### Brief
The lines needed are those below that contain the word "einen"; copy each one.

------ Given information

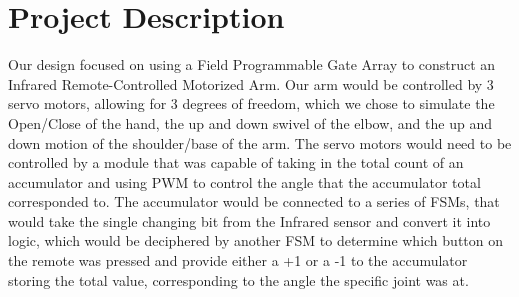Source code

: \documentclass[
    a4paper, %
	12pt, %
    ]{CSSullivanBusinessReport}
\begin{document}


\bigskip
\begin{twothirdswidth} %
	\tableofcontents %
\end{twothirdswidth}

\newpage


\section{Project Description} %

Our design focused on using a Field Programmable Gate Array to construct an Infrared Remote-Controlled Motorized Arm. Our arm would be controlled by 3 servo motors, allowing for 3 degrees of freedom, which we chose to simulate the Open/Close of the hand, the up and down swivel of the elbow, and the up and down motion of the shoulder/base of the arm. The servo motors would need to be controlled by a module that was capable of taking in the total count of an accumulator and using PWM to control the angle that the accumulator total corresponded to. The accumulator would be connected to a series of FSMs, that would take the single changing bit from the Infrared sensor and convert it into logic, which would be deciphered by another FSM to determine which button on the remote was pressed and provide either a +1 or a -1 to the accumulator storing the total value, corresponding to the angle the specific joint was at.
\end{document}
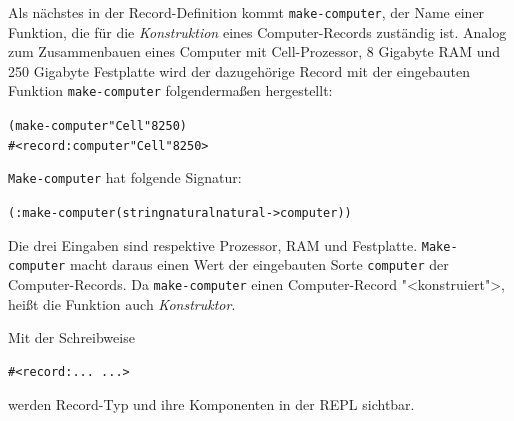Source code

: Als nächstes in der Record-Definition kommt \texttt{make-computer},
der Name einer Funktion, die für die \textit{Konstruktion} eines
Computer-Records zuständig ist.  Analog zum Zusammenbauen eines
Computer mit Cell-Prozessor, 8 Gigabyte RAM und 250 Gigabyte
Festplatte wird der dazugehörige Record mit der eingebauten Funktion
\texttt{make-computer} folgendermaßen hergestellt:
%
\begin{alltt}
(make-computer "Cell" 8 250)
\evalsto{} #<record:computer "Cell" 8 250>
\end{alltt}
%
\texttt{Make-computer} hat folgende Signatur:
%
\begin{alltt}
(: make-computer (string natural natural -> computer))
\end{alltt}
%
Die drei Eingaben sind respektive Prozessor, RAM und Festplatte.
\texttt{Make-computer} macht daraus einen Wert der eingebauten Sorte
\texttt{computer} der Computer-Records.  Da \texttt{make-computer}
einen Computer-Record "<konstruiert">, heißt die Funktion auch
\textit{Konstruktor}.

Mit der Schreibweise
%
\begin{verbatim}
#<record:... ...>
\end{verbatim}
%
werden Record-Typ und ihre Komponenten in der REPL sichtbar.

------------

### Finished exercise
\texttt{Make-computer} macht daraus einen Wert der eingebauten Sorte
einen Computer-Record "<konstruiert">, heißt die Funktion auch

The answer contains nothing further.